ダイヤモンド社の新刊「まっすぐ バカ正直に やり続ける。」を読みました。商売の考え方の基本が詰まった本です。
回転すしというと「安いけど味はイマイチ」という印象があります。しかし、安いだけではお客さんはついてきません。関西にある1軒の寿司店が、年商1,200億円の企業に成長したのには、理由がある。その秘密が本書で明らかにされています。
秘密といっても、言われてみれば当たり前のこと。それは「値打ちのある商売をする」ことです。値打ちがあるとは、安くてしょうもないものを売ることではありません。安いし、こんなに美味しい!と思ってもらった時に、初めて値打ちが生まれる。これが同社の創業者の考え方です。

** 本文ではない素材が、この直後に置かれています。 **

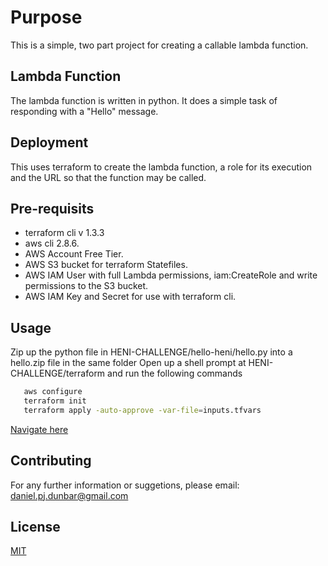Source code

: # Purpose
This is a simple, two part project for creating a callable lambda function.

## Lambda Function
The lambda function is written in python.  It does a simple task of responding with a "Hello" message.

## Deployment
This uses terraform to create the lambda function, a role for its execution and the URL so that the function may be called.

## Pre-requisits
* terraform cli v 1.3.3
* aws cli 2.8.6.
* AWS Account Free Tier.
* AWS S3 bucket for terraform Statefiles.
* AWS IAM User with full Lambda permissions, iam:CreateRole and write permissions to the S3 bucket.
* AWS IAM Key and Secret for use with terraform cli.

## Usage
Zip up the python file in HENI-CHALLENGE/hello-heni/hello.py into a hello.zip file in the same folder
Open up a shell prompt at HENI-CHALLENGE/terraform and run the following commands

```bash
   aws configure
   terraform init
   terraform apply -auto-approve -var-file=inputs.tfvars
```
[Navigate here](https://3du6n7x6wcbwndwtxuohuuvgsa0jytbe.lambda-url.eu-west-1.on.aws/)

## Contributing
For any further information or suggetions, please email:
daniel.pj.dunbar@gmail.com

## License
[MIT](https://choosealicense.com/licenses/mit/)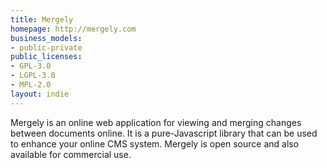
 ```yaml
---
title: Mergely
homepage: http://mergely.com
business_models:
- public-private
public_licenses:
- GPL-3.0
- LGPL-3.0
- MPL-2.0
layout: indie
---
```


Mergely is an online web application for viewing and merging changes between documents online.  It is a pure-Javascript library that can be used to enhance your online CMS system.  Mergely is open source and also available for commercial use.

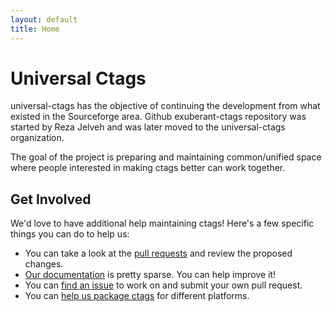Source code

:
```yaml
---
layout: default
title: Home
---
```


# Universal Ctags

universal-ctags has the objective of continuing the development from what existed
in the Sourceforge area. Github exuberant-ctags repository was started by Reza
Jelveh and was later moved to the universal-ctags organization.

The goal of the project is preparing and maintaining common/unified space where
people interested in making ctags better can work together.

## Get Involved

We'd love to have additional help maintaining ctags! Here's a few specific things
you can do to help us:

* You can take a look at the [pull requests](https://github.com/universal-ctags/ctags/pulls) and review the proposed changes.
* [Our documentation](https://github.com/universal-ctags/ctags/tree/master/docs) is pretty sparse. You can help improve it!
* You can [find an issue](https://github.com/universal-ctags/ctags/issues) to work on and submit your own pull request.
* You can [help us package ctags](https://github.com/universal-ctags/ctags/issues/354) for different platforms.

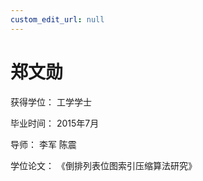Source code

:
 ```yaml
---
custom_edit_url: null
---
```


# 郑文勋

获得学位： 工学学士

毕业时间： 2015年7月

导师： 李军  陈震

学位论文： 《倒排列表位图索引压缩算法研究》
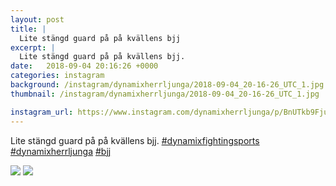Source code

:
```yaml
---
layout: post
title: |
  Lite stängd guard på på kvällens bjj
excerpt: |
  Lite stängd guard på på kvällens bjj.   
date:   2018-09-04 20:16:26 +0000
categories: instagram
background: /instagram/dynamixherrljunga/2018-09-04_20-16-26_UTC_1.jpg
thumbnail: /instagram/dynamixherrljunga/2018-09-04_20-16-26_UTC_1.jpg

instagram_url: https://www.instagram.com/dynamixherrljunga/p/BnUTkb9Fju_
---
```

Lite stängd guard på på kvällens bjj. [#dynamixfightingsports](https://www.instagram.com/explore/tags/dynamixfightingsports/) [#dynamixherrljunga](https://www.instagram.com/explore/tags/dynamixherrljunga/) [#bjj](https://www.instagram.com/explore/tags/bjj/)



<img src='{{ site.baseurl }}/instagram/dynamixherrljunga/2018-09-04_20-16-26_UTC_1.jpg' class='img-fluid' />


<img src='{{ site.baseurl }}/instagram/dynamixherrljunga/2018-09-04_20-16-26_UTC_2.jpg' class='img-fluid' />
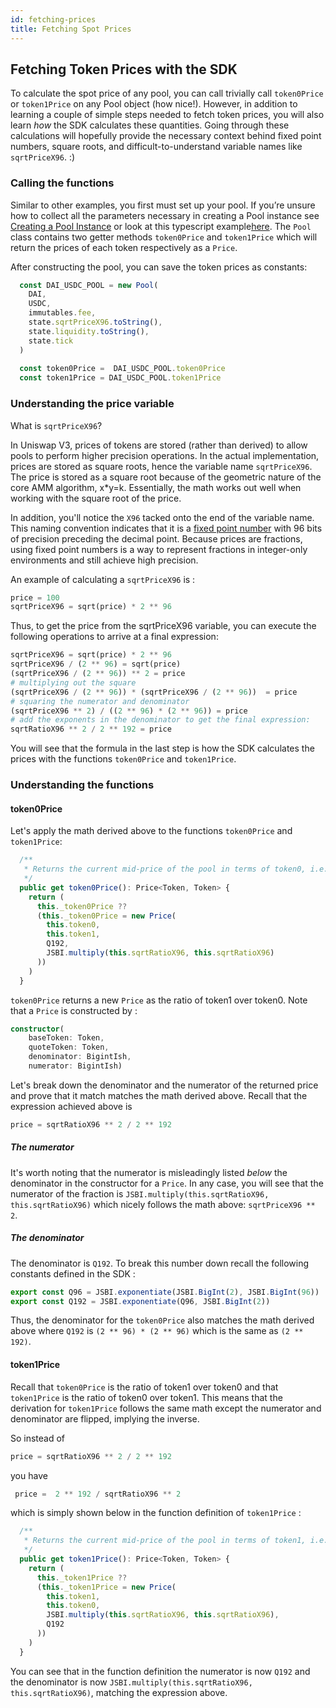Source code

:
 ```yaml
---
id: fetching-prices
title: Fetching Spot Prices
---
```


## Fetching Token Prices with the SDK

To calculate the spot price of any pool, you can call trivially call `token0Price` or `token1Price` on any Pool object (how nice!). However, in addition to learning a couple of simple steps needed to fetch token prices, you will also learn *how* the SDK calculates these quantities. Going through these calculations will hopefully provide the necessary context behind fixed point numbers, square roots, and difficult-to-understand variable names like `sqrtPriceX96`. :)

### Calling the functions

Similar to other examples, you first must set up your pool. If you’re unsure how to collect all the parameters necessary in creating a Pool instance see [Creating a Pool Instance](https://docs.uniswap.org/sdk/guides/creating-a-pool) or look at this typescript example[here](https://github.com/Uniswap/uniswap-docs/blob/main/sdk-examples/AddAndRemoveLiquidity.tsx). The `Pool` class contains two getter methods `token0Price` and `token1Price` which will return the prices of each token respectively as a `Price`.

After constructing the pool, you can save the token prices as constants:

```typescript
  const DAI_USDC_POOL = new Pool(
    DAI,
    USDC,
    immutables.fee,
    state.sqrtPriceX96.toString(),
    state.liquidity.toString(),
    state.tick
  )
  
  const token0Price =  DAI_USDC_POOL.token0Price
  const token1Price = DAI_USDC_POOL.token1Price
```

### Understanding the price variable

What is `sqrtPriceX96`?

In Uniswap V3, prices of tokens are stored (rather than derived) to allow pools to perform higher precision operations. In the actual implementation, prices are stored as square roots, hence the variable name `sqrtPriceX96`. The price is stored as a square root because of the geometric nature of the core AMM algorithm, x*y=k. Essentially, the math works out well when working with the square root of the price. 

In addition, you'll notice the `X96` tacked onto the end of the variable name. This naming convention indicates that it is a [fixed point number](https://en.wikipedia.org/wiki/Fixed-point_arithmetic) with 96 bits of precision preceding the decimal point. Because prices are fractions, using fixed point numbers is a way to represent fractions in integer-only environments and still achieve high precision.

An example of calculating a  `sqrtPriceX96` is :

```python
price = 100
sqrtPriceX96 = sqrt(price) * 2 ** 96
```

Thus, to get the price from the sqrtPriceX96 variable, you can execute the following operations to arrive at a final expression:

```python
sqrtPriceX96 = sqrt(price) * 2 ** 96
sqrtPriceX96 / (2 ** 96) = sqrt(price)
(sqrtPriceX96 / (2 ** 96)) ** 2 = price
# multiplying out the square
(sqrtPriceX96 / (2 ** 96)) * (sqrtPriceX96 / (2 ** 96))  = price
# squaring the numerator and denominator
(sqrtPriceX96 ** 2) / ((2 ** 96) * (2 ** 96)) = price
# add the exponents in the denominator to get the final expression:
sqrtRatioX96 ** 2 / 2 ** 192 = price
```
You will see that the formula in the last step is how the SDK calculates the prices with the functions `token0Price` and `token1Price`.


### Understanding the functions

#### token0Price

Let's apply the math derived above to the functions `token0Price` and `token1Price`:

```typescript
  /**
   * Returns the current mid-price of the pool in terms of token0, i.e. the ratio of token1 over token0
   */
  public get token0Price(): Price<Token, Token> {
    return (
      this._token0Price ??
      (this._token0Price = new Price(
        this.token0,
        this.token1,
        Q192,
        JSBI.multiply(this.sqrtRatioX96, this.sqrtRatioX96)
      ))
    )
  }
```

`token0Price` returns a new `Price` as the ratio of token1 over token0. Note that a `Price` is constructed by :

```typescript
constructor(
    baseToken: Token, 
    quoteToken: Token,
    denominator: BigintIsh, 
    numerator: BigintIsh)
```

Let's break down the denominator and the numerator of the returned price and prove that it match matches the math derived above. Recall that the expression achieved above is 

```python
price = sqrtRatioX96 ** 2 / 2 ** 192
```

##### The numerator

It's worth noting that the numerator is misleadingly listed *below* the denominator in the constructor for a `Price`. In any case, you will see that the numerator of the fraction is `JSBI.multiply(this.sqrtRatioX96, this.sqrtRatioX96)` which nicely follows the math above: `sqrtPriceX96 ** 2`. 

##### The denominator

The denominator is `Q192`. To break this number down recall the following constants defined in the SDK :

```typescript
export const Q96 = JSBI.exponentiate(JSBI.BigInt(2), JSBI.BigInt(96))
export const Q192 = JSBI.exponentiate(Q96, JSBI.BigInt(2))
```
Thus, the denominator for the `token0Price` also matches the math derived above where `Q192` is `(2 ** 96) * (2 ** 96)` which is the same as `(2 ** 192)`.

#### token1Price

Recall that `token0Price` is the ratio of token1 over token0 and that `token1Price` is the ratio of token0 over token1. This means that the derivation for `token1Price` follows the same math except the numerator and denominator are flipped, implying the inverse. 

So instead of 

```python
price = sqrtRatioX96 ** 2 / 2 ** 192
```
 you have
```python
 price =  2 ** 192 / sqrtRatioX96 ** 2
 ```
which is simply shown below in the function definition of `token1Price` :

```typescript
  /**
   * Returns the current mid-price of the pool in terms of token1, i.e. the ratio of token0 over token1
   */
  public get token1Price(): Price<Token, Token> {
    return (
      this._token1Price ??
      (this._token1Price = new Price(
        this.token1,
        this.token0,
        JSBI.multiply(this.sqrtRatioX96, this.sqrtRatioX96),
        Q192
      ))
    )
  }
  ```

 You can see that in the function definition the numerator is now `Q192` and the denominator is now `JSBI.multiply(this.sqrtRatioX96, this.sqrtRatioX96)`, matching the expression above.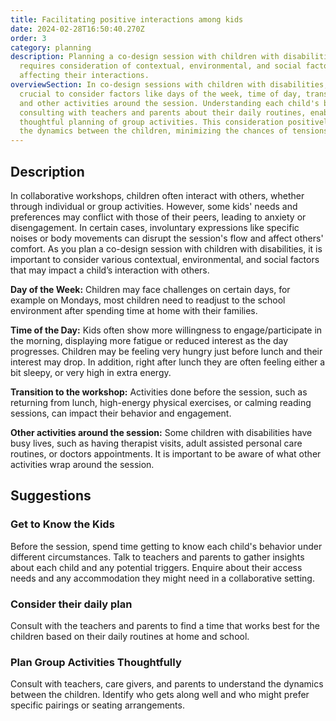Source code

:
 ```yaml
---
title: Facilitating positive interactions among kids
date: 2024-02-28T16:50:40.270Z
order: 3
category: planning
description: Planning a co-design session with children with disabilities
  requires consideration of contextual, environmental, and social factors
  affecting their interactions.
overviewSection: In co-design sessions with children with disabilities, it's
  crucial to consider factors like days of the week, time of day, transitions,
  and other activities around the session. Understanding each child's behavior,
  consulting with teachers and parents about their daily routines, enables more
  thoughtful planning of group activities. This consideration positively impacts
  the dynamics between the children, minimizing the chances of tensions.
---
```

## Description

In collaborative workshops, children often interact with others, whether through individual or group activities. However, some kids' needs and preferences may conflict with those of their peers, leading to anxiety or disengagement. In certain cases, involuntary expressions like specific noises or body movements can disrupt the session's flow and affect others' comfort. As you plan a co-design session with children with disabilities, it is important to consider various contextual, environmental, and social factors that may impact a child’s interaction with others.  

**Day of the Week:** Children may face challenges on certain days, for example on Mondays, most children need to readjust to the school environment after spending time at home with their families.

**Time of the Day:** Kids often show more willingness to engage/participate in the morning, displaying more fatigue or reduced interest as the day progresses. Children may be feeling very hungry just before lunch and their interest may drop. In addition, right after lunch they are often feeling either a bit sleepy, or very high in extra energy.

**Transition to the workshop:** Activities done before the session, such as returning from lunch, high-energy physical exercises, or calming reading sessions, can impact their behavior and engagement.

**Other activities around the session:** Some children with disabilities have busy lives, such as having therapist visits, adult assisted personal care routines, or doctors appointments. It is important to be aware of what other activities wrap around the session.



## Suggestions

### Get to Know the Kids

Before the session, spend time getting to know each child's behavior under different circumstances. Talk to teachers and parents to gather insights about each child and any potential triggers. Enquire about their access needs and any accommodation they might need in a collaborative setting.

### Consider their daily plan

Consult with the teachers and parents to find a time that works best for the children based on their daily routines at home and school. 

### Plan Group Activities Thoughtfully

Consult with teachers, care givers, and parents to understand the dynamics between the children. Identify who gets along well and who might prefer specific pairings or seating arrangements.
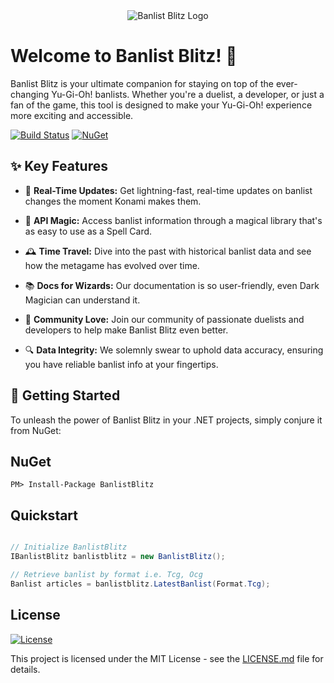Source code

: <div align="center">
  <img src="banlist-blitz-logo.png" alt="Banlist Blitz Logo">
</div>

# Welcome to Banlist Blitz! 🚀


Banlist Blitz is your ultimate companion for staying on top of the ever-changing Yu-Gi-Oh! banlists. Whether you're a duelist, a developer, or just a fan of the game, this tool is designed to make your Yu-Gi-Oh! experience more exciting and accessible.


[![Build Status](https://dev.azure.com/fablecode/Yugioh/_apis/build/status%2Ffablecode.banlist-blitz?branchName=main)](https://dev.azure.com/fablecode/Yugioh/_build/latest?definitionId=22&branchName=main)
[![NuGet](https://img.shields.io/nuget/v/BanlistBlitz.svg)](https://www.nuget.org/packages/BanlistBlitz/)

## ✨ Key Features

- 🔄 **Real-Time Updates:** Get lightning-fast, real-time updates on banlist changes the moment Konami makes them.

- 🧩 **API Magic:** Access banlist information through a magical library that's as easy to use as a Spell Card.

- 🕰️ **Time Travel:** Dive into the past with historical banlist data and see how the metagame has evolved over time.

- 📚 **Docs for Wizards:** Our documentation is so user-friendly, even Dark Magician can understand it.

- 👥 **Community Love:** Join our community of passionate duelists and developers to help make Banlist Blitz even better.

- 🔍 **Data Integrity:** We solemnly swear to uphold data accuracy, ensuring you have reliable banlist info at your fingertips.

## 🚀 Getting Started

To unleash the power of Banlist Blitz in your .NET projects, simply conjure it from NuGet:

## NuGet

    PM> Install-Package BanlistBlitz

## Quickstart

```csharp

// Initialize BanlistBlitz
IBanlistBlitz banlistblitz = new BanlistBlitz();

// Retrieve banlist by format i.e. Tcg, Ocg
Banlist articles = banlistblitz.LatestBanlist(Format.Tcg);

```

## License
[![License](https://img.shields.io/badge/license-MIT-blue.svg)](LICENSE)

This project is licensed under the MIT License - see the [LICENSE.md](LICENSE) file for details.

ネタのクオリティが命という回転すしでは、材料にどこまでこだわることができるかが勝負になります。そこでスシローが選んだのは、原価率50%という、超薄利多売のビジネスモデルです。業界の常識から言えば、材料費にお金をかけ過ぎてコスト割れしてしまう水準ですが、「正しいと思うことを真面目にやっていれば、必ず報われるときがくる」という考えの元、利益を出せる体質にすることに成功したのです。
ここで重要なのが、正しいとは何か?ということです。
商売において、正しいか正しくないかを判断するのは、業界の常識ではありません。お客様の判断です。お客様が本当に喜ぶことを考え抜き、それを実践して評価してもらう。仮説を立てて検証していくことの繰り返しから、「正しい商売の方法」が見えてくるのです。
スシローは当初回転すしを100円、120円、180円の3つの価格で出していたそうです。しかし、それも何が正しいかを考え、最終的に100円均一のお店に集約させていきました。
「3番以下は覚えてもらえない」という危機感から、回転すしで日本一になるというビジョンを掲げ、そのために必要な工夫をお客様視点で常に続けていく。ロット寿司の導入や、ICチップを使った単品管理。すべては、お客様の満足度を高めるためという共通軸があるのです。
「うまいすしを、腹いっぱい。」というスローガンは、正しいことだったというのは、同社の企業としての成長が証明しています。
スシローには今まで行ったことがありませんでしたが、先入観を捨てて、今度行ってみようと思います。